If you have to stick to string, you can do

Code:

 //...
  string message;
  message.resize(12);
  for (int i = 0; i<12; i++)
  {
     message[i] = *(buf+i);
  }

I'm not sure how safe it is though...

[Paul McKenzie]

If you have to stick to string, you can do

Code:

 //...
  string message;
  message.resize(12);
  for (int i = 0; i<12; i++)
  {
     message[i] = *(buf+i);
  }

You don't need that at all.
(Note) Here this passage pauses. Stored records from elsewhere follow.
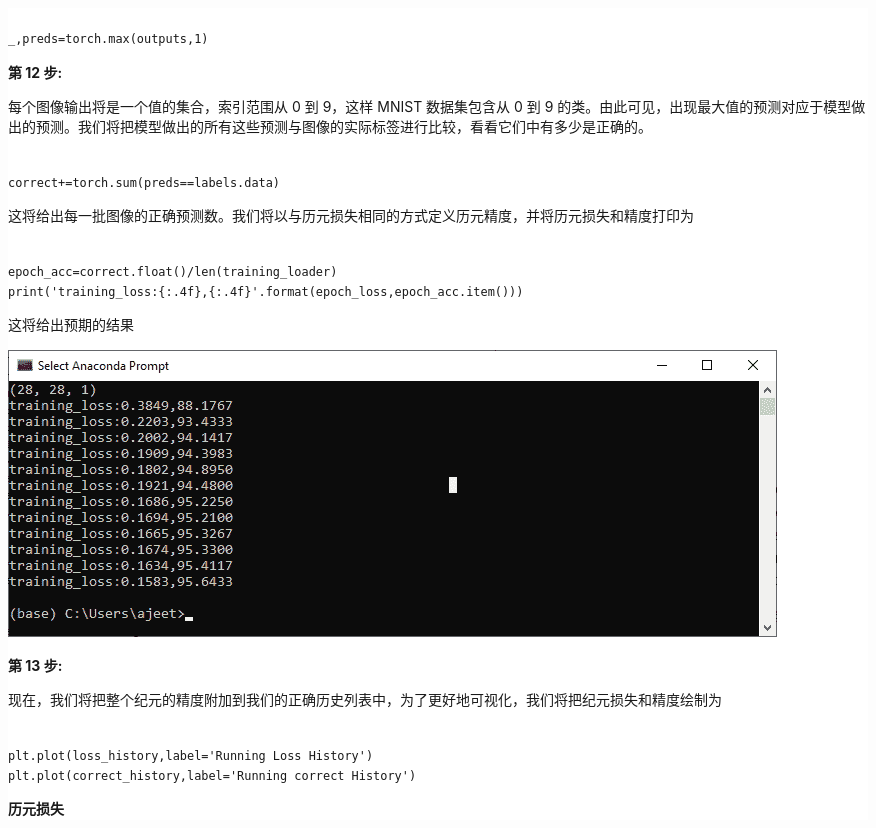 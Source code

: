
 ```

_,preds=torch.max(outputs,1)

```

**第 12 步:**

每个图像输出将是一个值的集合，索引范围从 0 到 9，这样 MNIST 数据集包含从 0 到 9 的类。由此可见，出现最大值的预测对应于模型做出的预测。我们将把模型做出的所有这些预测与图像的实际标签进行比较，看看它们中有多少是正确的。

```

correct+=torch.sum(preds==labels.data)

```

这将给出每一批图像的正确预测数。我们将以与历元损失相同的方式定义历元精度，并将历元损失和精度打印为

```

epoch_acc=correct.float()/len(training_loader)  
print('training_loss:{:.4f},{:.4f}'.format(epoch_loss,epoch_acc.item()))

```

这将给出预期的结果

![Implementation of Neural Network in Image Recognition](img/0720464f4f6a4723e61e69057bcb1337.png)

**第 13 步:**

现在，我们将把整个纪元的精度附加到我们的正确历史列表中，为了更好地可视化，我们将把纪元损失和精度绘制为

```

plt.plot(loss_history,label='Running Loss History')
plt.plot(correct_history,label='Running correct History')

```

**历元损失**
Did you read my previous message?

Code:

string message(buf, 12);

That's all you need to do.

Regards,

Paul McKenzie

[MrViggy]

There is nothing wrong with

Code:

    char *temp = (char*)message.c_str();
    memcpy(&_data1, temp, 4); 
    temp+=4;
    memcpy(&_data2, temp, 4); 
    temp+=4;    
    memcpy(&_data3, temp, 4); 
    temp+=4;

I'm sorry, but this is incorrect! 'c_str()' returns a const char *, casting away the const and modifying the buffer is undefined behavior.

Viggy

[a1ex07]

I'm sorry, but this is incorrect! 'c_str()' returns a const char *, casting away the const and modifying the buffer is undefined behavior.

The original code doesn't change buffer; removing const attribute by itself cannot cause any problem. For sure,

Code:

char  const* temp = message.c_str();

looks better, but it's not an issue in this case.